問四「歴史的に考える」とはどういうことか、文章全体をふまえて説明しなさい(50字以内)。

 
内容説明問題(主旨)。根拠となるのは、「「歴史」のバイアスに自覚的になることを、「歴史」が過去そのものでないことに何らかの形で気づく状態も含めて、ここでは「歴史的に考える」と呼ぼう(A)」(⑥)と、「多様性が尊重される社会の実現には、各人が自らの先入観や偏見を自覚し相対化する力を持つことが不可欠である。「歴史的に考える」ことはこの力にかかわっている(B)」(⑩)。さらに「「歴史」のバイアス」についての説明は⑥段落に詳しいので、それに拠る(C)。以上より、「自らの依拠する過去や社会のもたらす(C)/バイアスを自覚した上で(A)/物事を相対化し(B)/その前提から理解し直すこと(D)」とまとめられる。Dについては、「歴史的に考える」の内実として、「相対化して〜」に当たる部分を自力で付け加えた。本問の脇でしかないCの部分を分厚くして字数をかせぎ、「考える」ことの内実に触れない予備校風の思考停止型解答に習わないように。
 
 
〈GV解答例〉
自らの依拠する過去や社会のもたらすバイアスを自覚した上で、物事を相対化しその前提から理解し直すこと。
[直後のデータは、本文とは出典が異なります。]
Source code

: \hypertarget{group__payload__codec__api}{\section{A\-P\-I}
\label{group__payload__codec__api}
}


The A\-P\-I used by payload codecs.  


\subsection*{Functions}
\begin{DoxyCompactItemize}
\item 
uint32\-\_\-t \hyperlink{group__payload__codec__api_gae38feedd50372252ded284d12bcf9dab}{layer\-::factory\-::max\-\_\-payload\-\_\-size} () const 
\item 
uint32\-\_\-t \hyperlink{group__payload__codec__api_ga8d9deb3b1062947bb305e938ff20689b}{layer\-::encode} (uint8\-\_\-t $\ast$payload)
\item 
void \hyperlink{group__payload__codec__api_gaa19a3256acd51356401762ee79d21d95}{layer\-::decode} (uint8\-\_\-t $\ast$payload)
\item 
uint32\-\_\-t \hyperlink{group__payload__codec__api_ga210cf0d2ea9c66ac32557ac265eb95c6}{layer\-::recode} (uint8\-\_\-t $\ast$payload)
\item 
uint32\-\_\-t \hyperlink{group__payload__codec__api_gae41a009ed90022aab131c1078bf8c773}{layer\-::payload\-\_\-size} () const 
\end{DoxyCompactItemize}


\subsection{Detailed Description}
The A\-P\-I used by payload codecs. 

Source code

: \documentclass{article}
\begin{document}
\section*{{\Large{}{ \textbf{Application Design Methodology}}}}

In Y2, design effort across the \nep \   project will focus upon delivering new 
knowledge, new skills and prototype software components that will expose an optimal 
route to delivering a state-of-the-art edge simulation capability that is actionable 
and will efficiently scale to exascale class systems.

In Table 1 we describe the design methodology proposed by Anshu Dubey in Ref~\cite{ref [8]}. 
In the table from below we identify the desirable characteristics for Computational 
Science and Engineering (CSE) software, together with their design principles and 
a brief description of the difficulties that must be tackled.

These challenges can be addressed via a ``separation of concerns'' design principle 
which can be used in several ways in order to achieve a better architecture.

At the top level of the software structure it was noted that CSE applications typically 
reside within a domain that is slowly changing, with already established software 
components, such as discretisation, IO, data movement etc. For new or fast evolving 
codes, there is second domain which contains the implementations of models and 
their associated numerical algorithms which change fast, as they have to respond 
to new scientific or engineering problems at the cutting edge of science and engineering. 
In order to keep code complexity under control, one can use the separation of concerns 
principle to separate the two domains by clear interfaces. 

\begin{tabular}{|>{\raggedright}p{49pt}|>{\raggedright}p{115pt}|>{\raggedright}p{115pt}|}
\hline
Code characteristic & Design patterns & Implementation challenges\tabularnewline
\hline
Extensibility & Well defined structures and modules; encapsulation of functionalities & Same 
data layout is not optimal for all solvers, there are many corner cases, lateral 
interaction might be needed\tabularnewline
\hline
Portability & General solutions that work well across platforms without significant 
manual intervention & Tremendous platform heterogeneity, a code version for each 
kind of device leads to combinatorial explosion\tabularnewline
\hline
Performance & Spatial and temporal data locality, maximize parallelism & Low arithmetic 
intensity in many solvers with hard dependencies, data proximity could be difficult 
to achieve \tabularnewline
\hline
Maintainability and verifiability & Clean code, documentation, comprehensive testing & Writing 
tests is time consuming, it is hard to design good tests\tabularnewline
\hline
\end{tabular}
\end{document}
(50)
 
〈参考 S台解答例〉
歴史はそれを媒介する存在や自分の視点によるバイアスがかかったものだと自覚し、相対化して思考すること。(50)
 
〈参考 K塾解答例〉
歴史に向き合う際に、史料が含む意図や歴史家の解釈、また自らの価値観を自覚し、それらを相対化すること。(50)
 
〈参考 Yゼミ解答例〉
直接経験していない過去の歴史を、それが紡がれた時の先入観や自己自身の偏見を自覚しつつ相対化すること。(50)
 
〈参考 T進解答例〉
史料を伝えた者や今日それを見る者のバイアスが「歴史」に含まれることを自覚し、相対化して理解すること。(50)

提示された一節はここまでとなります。